First Nigerian Winter Olympic bobsled team trains in Houston
HOUSTON – In the nearly 100-year history of the Winter Olympic Games, Nigeria has never been represented, in any sport.
When Nigerian-American, and Houstonian, Seun Adigun realized that fact, she was a brakeman on the U.S. Women’s bobsled team.
“I felt a responsibility to do something,” Adigun said. “I knew bobsledding was trying to grow, and needed more women’s teams.”
Born in Chicago, Adigun was always very athletic. She once dreamed of becoming the first woman to play in the NBA (yes, the NBA).
After high school, Adigun felt drawn to Houston, especially the University of Houston.

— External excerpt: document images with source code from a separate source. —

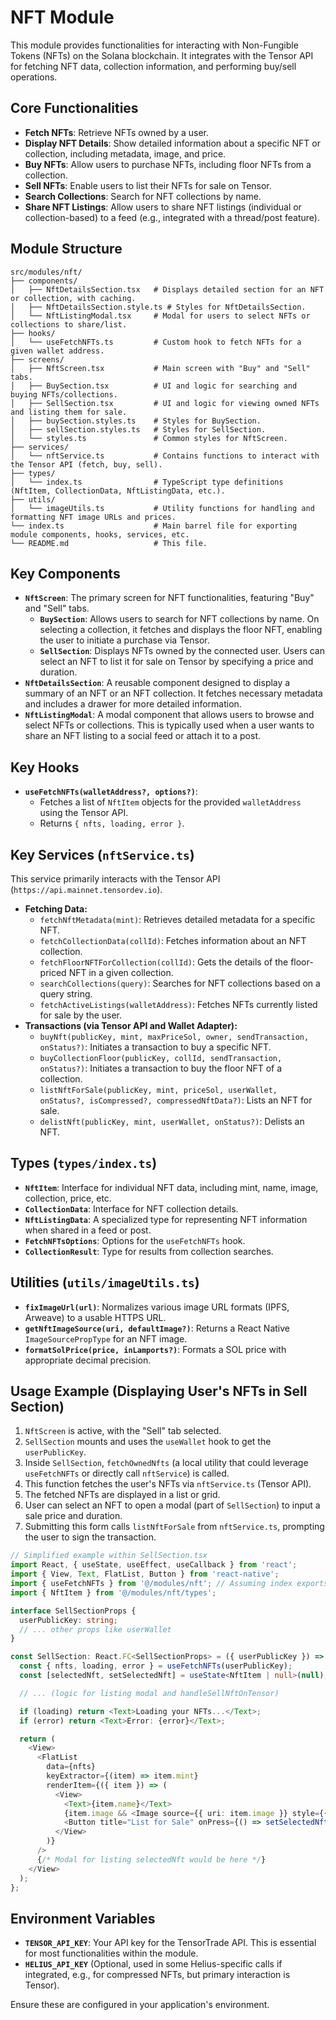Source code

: # NFT Module

This module provides functionalities for interacting with Non-Fungible Tokens (NFTs) on the Solana blockchain. It integrates with the Tensor API for fetching NFT data, collection information, and performing buy/sell operations.

## Core Functionalities

- **Fetch NFTs**: Retrieve NFTs owned by a user.
- **Display NFT Details**: Show detailed information about a specific NFT or collection, including metadata, image, and price.
- **Buy NFTs**: Allow users to purchase NFTs, including floor NFTs from a collection.
- **Sell NFTs**: Enable users to list their NFTs for sale on Tensor.
- **Search Collections**: Search for NFT collections by name.
- **Share NFT Listings**: Allow users to share NFT listings (individual or collection-based) to a feed (e.g., integrated with a thread/post feature).

## Module Structure

```
src/modules/nft/
├── components/
│   ├── NftDetailsSection.tsx   # Displays detailed section for an NFT or collection, with caching.
│   ├── NftDetailsSection.style.ts # Styles for NftDetailsSection.
│   └── NftListingModal.tsx     # Modal for users to select NFTs or collections to share/list.
├── hooks/
│   └── useFetchNFTs.ts         # Custom hook to fetch NFTs for a given wallet address.
├── screens/
│   ├── NftScreen.tsx           # Main screen with "Buy" and "Sell" tabs.
│   ├── BuySection.tsx          # UI and logic for searching and buying NFTs/collections.
│   ├── SellSection.tsx         # UI and logic for viewing owned NFTs and listing them for sale.
│   ├── buySection.styles.ts    # Styles for BuySection.
│   ├── sellSection.styles.ts   # Styles for SellSection.
│   └── styles.ts               # Common styles for NftScreen.
├── services/
│   └── nftService.ts           # Contains functions to interact with the Tensor API (fetch, buy, sell).
├── types/
│   └── index.ts                # TypeScript type definitions (NftItem, CollectionData, NftListingData, etc.).
├── utils/
│   └── imageUtils.ts           # Utility functions for handling and formatting NFT image URLs and prices.
└── index.ts                    # Main barrel file for exporting module components, hooks, services, etc.
└── README.md                   # This file.
```

## Key Components

- **`NftScreen`**: The primary screen for NFT functionalities, featuring "Buy" and "Sell" tabs.
    - **`BuySection`**: Allows users to search for NFT collections by name. On selecting a collection, it fetches and displays the floor NFT, enabling the user to initiate a purchase via Tensor.
    - **`SellSection`**: Displays NFTs owned by the connected user. Users can select an NFT to list it for sale on Tensor by specifying a price and duration.
- **`NftDetailsSection`**: A reusable component designed to display a summary of an NFT or an NFT collection. It fetches necessary metadata and includes a drawer for more detailed information.
- **`NftListingModal`**: A modal component that allows users to browse and select NFTs or collections. This is typically used when a user wants to share an NFT listing to a social feed or attach it to a post.

## Key Hooks

- **`useFetchNFTs(walletAddress?, options?)`**: 
    - Fetches a list of `NftItem` objects for the provided `walletAddress` using the Tensor API.
    - Returns `{ nfts, loading, error }`.

## Key Services (`nftService.ts`)

This service primarily interacts with the Tensor API (`https://api.mainnet.tensordev.io`).

- **Fetching Data:**
    - `fetchNftMetadata(mint)`: Retrieves detailed metadata for a specific NFT.
    - `fetchCollectionData(collId)`: Fetches information about an NFT collection.
    - `fetchFloorNFTForCollection(collId)`: Gets the details of the floor-priced NFT in a given collection.
    - `searchCollections(query)`: Searches for NFT collections based on a query string.
    - `fetchActiveListings(walletAddress)`: Fetches NFTs currently listed for sale by the user.
- **Transactions (via Tensor API and Wallet Adapter):**
    - `buyNft(publicKey, mint, maxPriceSol, owner, sendTransaction, onStatus?)`: Initiates a transaction to buy a specific NFT.
    - `buyCollectionFloor(publicKey, collId, sendTransaction, onStatus?)`: Initiates a transaction to buy the floor NFT of a collection.
    - `listNftForSale(publicKey, mint, priceSol, userWallet, onStatus?, isCompressed?, compressedNftData?)`: Lists an NFT for sale.
    - `delistNft(publicKey, mint, userWallet, onStatus?)`: Delists an NFT.

## Types (`types/index.ts`)

- **`NftItem`**: Interface for individual NFT data, including mint, name, image, collection, price, etc.
- **`CollectionData`**: Interface for NFT collection details.
- **`NftListingData`**: A specialized type for representing NFT information when shared in a feed or post.
- **`FetchNFTsOptions`**: Options for the `useFetchNFTs` hook.
- **`CollectionResult`**: Type for results from collection searches.

## Utilities (`utils/imageUtils.ts`)

- **`fixImageUrl(url)`**: Normalizes various image URL formats (IPFS, Arweave) to a usable HTTPS URL.
- **`getNftImageSource(uri, defaultImage?)`**: Returns a React Native `ImageSourcePropType` for an NFT image.
- **`formatSolPrice(price, inLamports?)`**: Formats a SOL price with appropriate decimal precision.

## Usage Example (Displaying User's NFTs in Sell Section)

1.  `NftScreen` is active, with the "Sell" tab selected.
2.  `SellSection` mounts and uses the `useWallet` hook to get the `userPublicKey`.
3.  Inside `SellSection`, `fetchOwnedNfts` (a local utility that could leverage `useFetchNFTs` or directly call `nftService`) is called.
4.  This function fetches the user's NFTs via `nftService.ts` (Tensor API).
5.  The fetched NFTs are displayed in a list or grid.
6.  User can select an NFT to open a modal (part of `SellSection`) to input a sale price and duration.
7.  Submitting this form calls `listNftForSale` from `nftService.ts`, prompting the user to sign the transaction.

```typescript
// Simplified example within SellSection.tsx
import React, { useState, useEffect, useCallback } from 'react';
import { View, Text, FlatList, Button } from 'react-native';
import { useFetchNFTs } from '@/modules/nft'; // Assuming index exports this
import { NftItem } from '@/modules/nft/types';

interface SellSectionProps {
  userPublicKey: string;
  // ... other props like userWallet
}

const SellSection: React.FC<SellSectionProps> = ({ userPublicKey }) => {
  const { nfts, loading, error } = useFetchNFTs(userPublicKey);
  const [selectedNft, setSelectedNft] = useState<NftItem | null>(null);

  // ... (logic for listing modal and handleSellNftOnTensor)

  if (loading) return <Text>Loading your NFTs...</Text>;
  if (error) return <Text>Error: {error}</Text>;

  return (
    <View>
      <FlatList
        data={nfts}
        keyExtractor={(item) => item.mint}
        renderItem={({ item }) => (
          <View>
            <Text>{item.name}</Text>
            {item.image && <Image source={{ uri: item.image }} style={{ width: 50, height: 50}} />}
            <Button title="List for Sale" onPress={() => setSelectedNft(item)} />
          </View>
        )}
      />
      {/* Modal for listing selectedNft would be here */}
    </View>
  );
};
```

## Environment Variables

- **`TENSOR_API_KEY`**: Your API key for the TensorTrade API. This is essential for most functionalities within the module.
- **`HELIUS_API_KEY`** (Optional, used in some Helius-specific calls if integrated, e.g., for compressed NFTs, but primary interaction is Tensor).

Ensure these are configured in your application's environment.
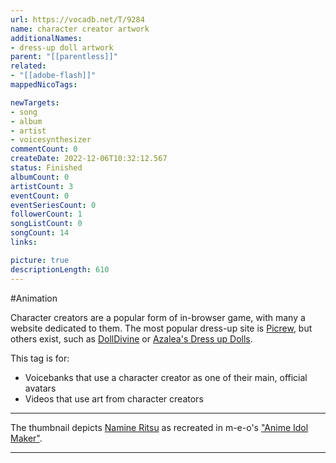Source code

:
 ```yaml
---
url: https://vocadb.net/T/9284
name: character creator artwork
additionalNames: 
- dress-up doll artwork
parent: "[[parentless]]"
related:
- "[[adobe-flash]]"
mappedNicoTags:

newTargets:
- song
- album
- artist
- voicesynthesizer
commentCount: 0
createDate: 2022-12-06T10:32:12.567
status: Finished
albumCount: 0
artistCount: 3
eventCount: 0
eventSeriesCount: 0
followerCount: 1
songListCount: 0
songCount: 14
links: 

picture: true
descriptionLength: 610
---
```


#Animation

Character creators are a popular form of in-browser game, with many a website dedicated to them. The most popular dress-up site is [Picrew](https://vocadb.net/T/7746), but others exist, such as [DollDivine](https://www.dolldivine.com/) or [Azalea's Dress up Dolls](https://www.azaleasdolls.com/index.php).

This tag is for:

- Voicebanks that use a character creator as one of their main, official avatars
- Videos that use art from character creators

---

The thumbnail depicts [Namine Ritsu](https://vocadb.net/Ar/1746) as recreated in m-e-o's ["Anime Idol Maker"](https://meiker.io/play/11179/online.html).

---

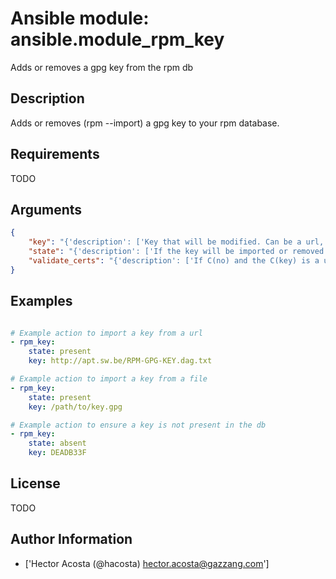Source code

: # Ansible module: ansible.module_rpm_key


Adds or removes a gpg key from the rpm db

## Description

Adds or removes (rpm --import) a gpg key to your rpm database.

## Requirements

TODO

## Arguments

``` json
{
    "key": "{'description': ['Key that will be modified. Can be a url, a file, or a keyid if the key already exists in the database.'], 'required': True}",
    "state": "{'description': ['If the key will be imported or removed from the rpm db.'], 'default': 'present', 'choices': ['absent', 'present']}",
    "validate_certs": "{'description': ['If C(no) and the C(key) is a url starting with https, SSL certificates will not be validated. This should only be used on personally controlled sites using self-signed certificates.'], 'type': 'bool', 'default': True}",
}
```

## Examples


``` yaml

# Example action to import a key from a url
- rpm_key:
    state: present
    key: http://apt.sw.be/RPM-GPG-KEY.dag.txt

# Example action to import a key from a file
- rpm_key:
    state: present
    key: /path/to/key.gpg

# Example action to ensure a key is not present in the db
- rpm_key:
    state: absent
    key: DEADB33F

```

## License

TODO

## Author Information
  - ['Hector Acosta (@hacosta) <hector.acosta@gazzang.com>']
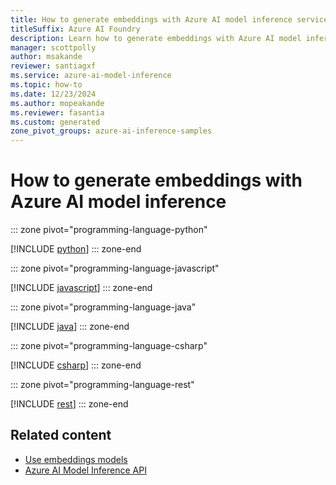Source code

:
```yaml
---
title: How to generate embeddings with Azure AI model inference service
titleSuffix: Azure AI Foundry
description: Learn how to generate embeddings with Azure AI model inference
manager: scottpolly
author: msakande
reviewer: santiagxf
ms.service: azure-ai-model-inference
ms.topic: how-to
ms.date: 12/23/2024
ms.author: mopeakande
ms.reviewer: fasantia
ms.custom: generated
zone_pivot_groups: azure-ai-inference-samples
---
```


# How to generate embeddings with Azure AI model inference


::: zone pivot="programming-language-python"

[!INCLUDE [python](../includes/use-embeddings/python.md)]
::: zone-end


::: zone pivot="programming-language-javascript"

[!INCLUDE [javascript](../includes/use-embeddings/javascript.md)]
::: zone-end


::: zone pivot="programming-language-java"

[!INCLUDE [java](../includes/use-embeddings/java.md)]
::: zone-end


::: zone pivot="programming-language-csharp"

[!INCLUDE [csharp](../includes/use-embeddings/csharp.md)]
::: zone-end


::: zone pivot="programming-language-rest"

[!INCLUDE [rest](../includes/use-embeddings/rest.md)]
::: zone-end

## Related content

* [Use embeddings models](use-embeddings.md)
* [Azure AI Model Inference API](../../../ai-studio/reference/reference-model-inference-api.md)
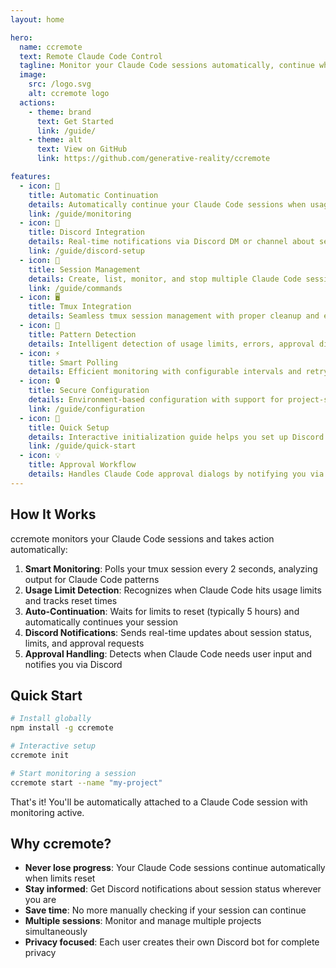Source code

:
 ```yaml
---
layout: home

hero:
  name: ccremote
  text: Remote Claude Code Control
  tagline: Monitor your Claude Code sessions automatically, continue when usage limits reset, and get Discord notifications when attention is needed
  image:
    src: /logo.svg
    alt: ccremote logo
  actions:
    - theme: brand
      text: Get Started
      link: /guide/
    - theme: alt
      text: View on GitHub
      link: https://github.com/generative-reality/ccremote

features:
  - icon: 🔄
    title: Automatic Continuation
    details: Automatically continue your Claude Code sessions when usage limits reset - no more manual intervention needed
    link: /guide/monitoring
  - icon: 💬
    title: Discord Integration
    details: Real-time notifications via Discord DM or channel about session status and approval requests
    link: /guide/discord-setup
  - icon: 📱
    title: Session Management
    details: Create, list, monitor, and stop multiple Claude Code sessions with simple commands
    link: /guide/commands
  - icon: 🖥️
    title: Tmux Integration
    details: Seamless tmux session management with proper cleanup and easy attachment
  - icon: 🎯
    title: Pattern Detection
    details: Intelligent detection of usage limits, errors, approval dialogs, and continuation opportunities
  - icon: ⚡
    title: Smart Polling
    details: Efficient monitoring with configurable intervals and retry logic to minimize resource usage
  - icon: 🔒
    title: Secure Configuration
    details: Environment-based configuration with support for project-specific and global settings
    link: /guide/configuration
  - icon: 🚀
    title: Quick Setup
    details: Interactive initialization guide helps you set up Discord bot and configuration in minutes
    link: /guide/quick-start
  - icon: 💡
    title: Approval Workflow
    details: Handles Claude Code approval dialogs by notifying you via Discord when user input is needed
---
```


## How It Works

ccremote monitors your Claude Code sessions and takes action automatically:

1. **Smart Monitoring**: Polls your tmux session every 2 seconds, analyzing output for Claude Code patterns
2. **Usage Limit Detection**: Recognizes when Claude Code hits usage limits and tracks reset times
3. **Auto-Continuation**: Waits for limits to reset (typically 5 hours) and automatically continues your session
4. **Discord Notifications**: Sends real-time updates about session status, limits, and approval requests
5. **Approval Handling**: Detects when Claude Code needs user input and notifies you via Discord

## Quick Start

```bash
# Install globally
npm install -g ccremote

# Interactive setup
ccremote init

# Start monitoring a session
ccremote start --name "my-project"
```

That's it! You'll be automatically attached to a Claude Code session with monitoring active.

## Why ccremote?

- **Never lose progress**: Your Claude Code sessions continue automatically when limits reset
- **Stay informed**: Get Discord notifications about session status wherever you are  
- **Save time**: No more manually checking if your session can continue
- **Multiple sessions**: Monitor and manage multiple projects simultaneously
- **Privacy focused**: Each user creates their own Discord bot for complete privacy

“I wanted to leave to go somewhere warm,” Adigun said. “And I felt like this was the culture and the environment — and the university, the athletic strength and academic strengths that I really wanted, and needed.”
The greater Houston area is home to more Nigerian-Americans than any other metropolitan area in the United States, according to the American Community Survey.
That includes Nigerian-Americans Ngozi Onwumere and Akuoma Omeoga, who also joined the University of Houston track and field team.
Adigun recruited both in 2016 to join the historic Nigerian bobsled team. Qualifying for the games was a long shot, to put it mildly.
“I was trying to do my research,” Onmuwere said, smiling. “Because I didn’t know what bobsledding was.”
“It’s crazy because it has gone by so fast,” Omeoga said.
The team practiced together for the first time in October 2016, pushing around a wooden cart inside the University of Houston athletic center.
The Olympic dream got a big boost in November 2016 after the team’s story and GoFundMe account went viral. They competed together for the first time in January 2017.
Then came the sponsors, including Under Armour, Beats and Visa.
“That, in itself, is just like, WOAH,” Adigun said, with a huge smile. “Everyone’s so excited, and it just makes me really happy, you know, that they’re so supportive.”
The Nigerian bobsled team has now qualified for the Winter Games. When KPRC met the team, they were pushing an upgraded version of their wooden cart around the UH Athletic Center.
They call it the “Maeflower,” with both the Pilgrims in mind and Adigun’s late sister “Mae Mae.”
Next stop, Nigeria, where the team members are already superstars. And then, Pyeongchang, and Olympic history.